Among the records below, determine how many lines have the word "information" in them; output only the number.

**Listed entries**
○ ○ ○ ○
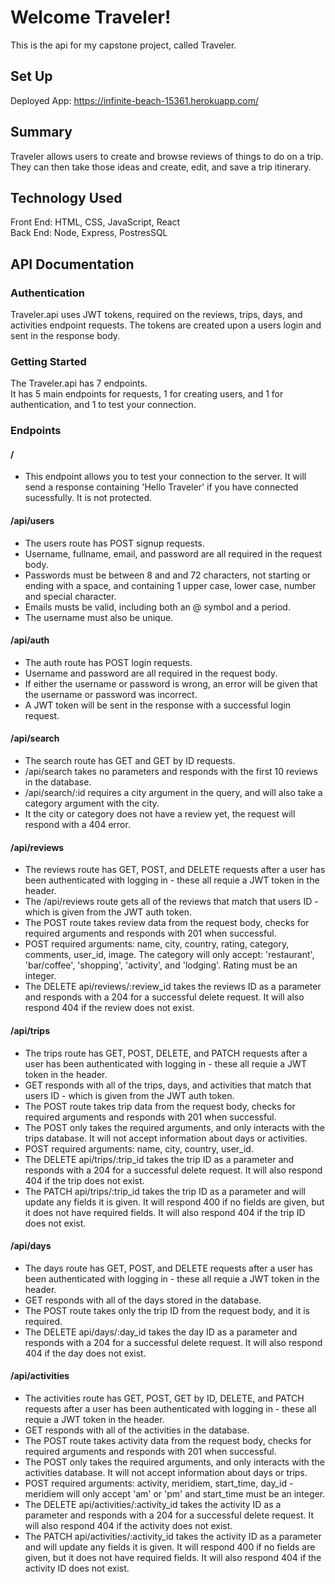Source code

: # Welcome Traveler!

This is the api for my capstone project, called Traveler.

## Set Up

Deployed App: https://infinite-beach-15361.herokuapp.com/

## Summary

Traveler allows users to create and browse reviews of things to do on a trip. They can then take those ideas and create, edit, and save a trip itinerary.

## Technology Used

Front End: HTML, CSS, JavaScript, React
<br />
Back End: Node, Express, PostresSQL

## API Documentation

### Authentication

Traveler.api uses JWT tokens, required on the reviews, trips, days, and activities endpoint requests. The tokens are created upon a users login and sent in the response body.

### Getting Started

The Traveler.api has 7 endpoints.
<br/>
It has 5 main endpoints for requests, 1 for creating users, and 1 for authentication, and 1 to test your connection.
<br/>

### Endpoints

#### /

-   This endpoint allows you to test your connection to the server. It will send a response containing 'Hello Traveler' if you have connected sucessfully. It is not protected.

#### /api/users

-   The users route has POST signup requests.
-   Username, fullname, email, and password are all required in the request body.
-   Passwords must be between 8 and and 72 characters, not starting or ending with a space, and containing 1 upper case, lower case, number and special character.
-   Emails musts be valid, including both an @ symbol and a period.
-   The username must also be unique.
    <br/>

#### /api/auth

-   The auth route has POST login requests.
-   Username and password are all required in the request body.
-   If either the username or password is wrong, an error will be given that the username or password was incorrect.
-   A JWT token will be sent in the response with a successful login request.
    <br/>

#### /api/search

-   The search route has GET and GET by ID requests.
-   /api/search takes no parameters and responds with the first 10 reviews in the database.
-   /api/search/:id requires a city argument in the query, and will also take a category argument with the city.
-   It the city or category does not have a review yet, the request will respond with a 404 error.
    <br/>

#### /api/reviews

-   The reviews route has GET, POST, and DELETE requests after a user has been authenticated with logging in - these all requie a JWT token in the header.
-   The /api/reviews route gets all of the reviews that match that users ID - which is given from the JWT auth token.
-   The POST route takes review data from the request body, checks for required arguments and responds with 201 when successful.
-   POST required arguments: name, city, country, rating, category, comments, user_id, image. The category will only accept: 'restaurant', 'bar/coffee', 'shopping', 'activity', and 'lodging'. Rating must be an integer.
-   The DELETE api/reviews/:review_id takes the reviews ID as a parameter and responds with a 204 for a successful delete request. It will also respond 404 if the review does not exist.
    <br/>

#### /api/trips

-   The trips route has GET, POST, DELETE, and PATCH requests after a user has been authenticated with logging in - these all requie a JWT token in the header.
-   GET responds with all of the trips, days, and activities that match that users ID - which is given from the JWT auth token.
-   The POST route takes trip data from the request body, checks for required arguments and responds with 201 when successful.
-   The POST only takes the required arguments, and only interacts with the trips database. It will not accept information about days or activities.
-   POST required arguments: name, city, country, user_id.
-   The DELETE api/trips/:trip_id takes the trip ID as a parameter and responds with a 204 for a successful delete request. It will also respond 404 if the trip does not exist.
-   The PATCH api/trips/:trip_id takes the trip ID as a parameter and will update any fields it is given. It will respond 400 if no fields are given, but it does not have required fields. It will also respond 404 if the trip ID does not exist.
    <br/>

#### /api/days

-   The days route has GET, POST, and DELETE requests after a user has been authenticated with logging in - these all requie a JWT token in the header.
-   GET responds with all of the days stored in the database.
-   The POST route takes only the trip ID from the request body, and it is required.
-   The DELETE api/days/:day_id takes the day ID as a parameter and responds with a 204 for a successful delete request. It will also respond 404 if the day does not exist.
    <br/>

#### /api/activities

-   The activities route has GET, POST, GET by ID, DELETE, and PATCH requests after a user has been authenticated with logging in - these all requie a JWT token in the header.
-   GET responds with all of the activities in the database.
-   The POST route takes activity data from the request body, checks for required arguments and responds with 201 when successful.
-   The POST only takes the required arguments, and only interacts with the activities database. It will not accept information about days or trips.
-   POST required arguments: activity, meridiem, start_time, day_id - meridiem will only accept 'am' or 'pm' and start_time must be an integer.
-   The DELETE api/activities/:activity_id takes the activity ID as a parameter and responds with a 204 for a successful delete request. It will also respond 404 if the activity does not exist.
-   The PATCH api/activities/:activity_id takes the activity ID as a parameter and will update any fields it is given. It will respond 400 if no fields are given, but it does not have required fields. It will also respond 404 if the activity ID does not exist.
    <br/>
○ ○ ○ ○
**Reply to the exercise**
2